Per questi motivi, la più clamorosa ipotesi di violazione del requisito della continenza formale si ha quando viene espressa una critica in un contesto di cronaca, data la deformazione che inevitabilmente subisce la notizia. Proprio come spesso fa Emilio Fede quando conduce il tg4. Per fare un esempio recente, all’indomani del “No Cav Day” Emilio Fede ha aperto il tg affermando che “Non c’è aggettivo che possa rendere la realtà di quello che è accaduto ieri in piazza Navona”, qualificando i partecipanti “una folla di scatenati che ha mortificato il paese civile” e più volte apostrofando Antonio Di Pietro come “il trebbiatore di Montenero di Bisaccia”, nei cui confronti “fango è l’aggettivo [sic!] più cortese che si possa usare”.
Quello mandato in onda al tg4 del 9 luglio scorso è il classico “editoriale”, pur se di dubbio gusto. Ma è un editoriale a firma dello stesso conduttore, al quale è invece demandata la funzione di garantire l’obiettività e l’imparzialità dell’informazione, evitando qualsiasi “artificio”, come il semplice giudizio critico, che possa suggestionare il telespettatore. L’editoriale, come accade nella carta stampata, va scorporato dalla notizia. Va fatto da un soggetto e in un contesto diversi rispetto alla diffusione della notizia.
Non c’è dubbio, quindi, che la conduzione di Emilio Fede non può trovare legittimità in un sistema democratico, dove “la sovranità appartiene al popolo” (art. 1 Cost.) e la notizia va conseguentemente veicolata in modo tale da garantire al telespettatore (sovrano) di acquisirla nello stesso stato in cui è nata. Poi, la stessa circostanza, frutto del conflitto di interessi, che Emilio Fede sia contrattualmente subordinato al leader della maggiore forza politica rappresentata in Parlamento e capo del Governo, rende il suo tg assolutamente incompatibile con il concetto di obiettività dell’informazione. E lo avvicina al modello del tg di regime, dove il concetto di obiettività della notizia non esiste, essendo la notizia necessariamente “mediata” da chi detiene il potere.
Nessun dubbio nemmeno sulle sanzioni che dovrebbero conseguire ad un simile tipo di conduzione.
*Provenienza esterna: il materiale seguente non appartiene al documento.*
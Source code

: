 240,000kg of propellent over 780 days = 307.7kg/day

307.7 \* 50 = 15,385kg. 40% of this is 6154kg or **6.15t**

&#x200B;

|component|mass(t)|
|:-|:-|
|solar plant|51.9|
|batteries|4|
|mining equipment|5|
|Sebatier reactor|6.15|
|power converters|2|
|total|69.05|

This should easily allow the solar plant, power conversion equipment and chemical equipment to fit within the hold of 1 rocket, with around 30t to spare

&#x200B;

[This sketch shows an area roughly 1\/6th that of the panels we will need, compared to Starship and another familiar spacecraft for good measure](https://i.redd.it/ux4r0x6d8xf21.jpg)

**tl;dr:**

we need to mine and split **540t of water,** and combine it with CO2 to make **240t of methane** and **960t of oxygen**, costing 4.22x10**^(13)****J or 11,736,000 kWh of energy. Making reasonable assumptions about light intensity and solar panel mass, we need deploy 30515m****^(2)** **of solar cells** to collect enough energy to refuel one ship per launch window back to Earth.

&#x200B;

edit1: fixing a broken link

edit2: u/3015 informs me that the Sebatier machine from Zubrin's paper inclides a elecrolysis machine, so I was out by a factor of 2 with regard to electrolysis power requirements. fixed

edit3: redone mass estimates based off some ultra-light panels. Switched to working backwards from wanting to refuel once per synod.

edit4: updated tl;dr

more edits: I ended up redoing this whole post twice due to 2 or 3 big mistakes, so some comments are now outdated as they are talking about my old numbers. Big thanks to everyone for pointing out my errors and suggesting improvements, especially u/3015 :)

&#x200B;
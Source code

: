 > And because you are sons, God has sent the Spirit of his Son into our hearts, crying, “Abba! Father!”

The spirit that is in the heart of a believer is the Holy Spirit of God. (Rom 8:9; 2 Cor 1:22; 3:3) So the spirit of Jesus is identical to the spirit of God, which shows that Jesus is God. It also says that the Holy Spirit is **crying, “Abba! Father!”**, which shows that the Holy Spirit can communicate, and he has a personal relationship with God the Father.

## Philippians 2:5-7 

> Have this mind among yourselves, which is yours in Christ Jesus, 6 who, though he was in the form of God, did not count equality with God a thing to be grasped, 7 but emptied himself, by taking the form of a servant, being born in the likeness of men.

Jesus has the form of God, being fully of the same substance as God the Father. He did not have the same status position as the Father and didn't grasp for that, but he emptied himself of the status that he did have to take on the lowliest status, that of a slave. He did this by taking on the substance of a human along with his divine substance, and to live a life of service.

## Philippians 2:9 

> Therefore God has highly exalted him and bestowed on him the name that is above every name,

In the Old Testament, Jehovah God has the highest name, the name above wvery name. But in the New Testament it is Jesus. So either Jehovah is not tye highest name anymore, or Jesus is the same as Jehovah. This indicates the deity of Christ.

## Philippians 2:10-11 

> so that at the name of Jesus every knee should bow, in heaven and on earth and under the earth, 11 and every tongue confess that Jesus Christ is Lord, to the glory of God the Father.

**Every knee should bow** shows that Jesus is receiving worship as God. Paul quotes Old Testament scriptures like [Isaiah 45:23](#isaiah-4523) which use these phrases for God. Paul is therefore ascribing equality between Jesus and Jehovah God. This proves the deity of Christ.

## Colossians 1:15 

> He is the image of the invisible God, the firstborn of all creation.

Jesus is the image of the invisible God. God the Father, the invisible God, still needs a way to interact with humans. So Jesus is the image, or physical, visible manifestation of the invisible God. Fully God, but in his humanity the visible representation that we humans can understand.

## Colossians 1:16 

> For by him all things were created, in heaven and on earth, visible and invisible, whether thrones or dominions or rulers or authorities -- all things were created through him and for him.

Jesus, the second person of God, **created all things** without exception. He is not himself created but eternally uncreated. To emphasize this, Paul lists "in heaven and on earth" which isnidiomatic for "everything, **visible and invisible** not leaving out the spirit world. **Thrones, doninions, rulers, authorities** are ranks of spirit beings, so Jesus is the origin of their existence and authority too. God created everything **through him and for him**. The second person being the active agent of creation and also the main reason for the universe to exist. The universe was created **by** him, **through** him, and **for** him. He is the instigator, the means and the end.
Tutte le decisioni dell’Autorità per la Garanzia nelle Comunicazioni (Agcom) fanno leva sulla “obiettività, la completezza, la lealtà e l’imparzialità dell’informazione”: formula peraltro presente in tutti i testi di legge che fin qui si sono succeduti nella disciplina del sistema radiotelevisivo, dalla “legge Mammì” del 1990 al Testo Unico sulla Radiotelevisione del 2005 (art. 3). Pertanto, l’Agcom dovrebbe intervenire con una sanzione esemplare a difesa di quello che è un principio irrinunciabile in una democrazia.
Anche da un punto di vista deontologico il comportamento di Emilio Fede è censurabile. La critica espressa in un contesto di cronaca, inducendo il telespettatore a travisare il fatto, finisce per violare il dovere di verità, caposaldo del diritto di cronaca e, tra i doveri del giornalista, quello più pregnante. Un simile tipo di conduzione dovrebbe senz’altro stimolare l’intervento dell’Ordine dei Giornalisti, per sanzionare duramente un comportamento assolutamente incompatibile con i principi che regolano l’informazione in uno stato democratico.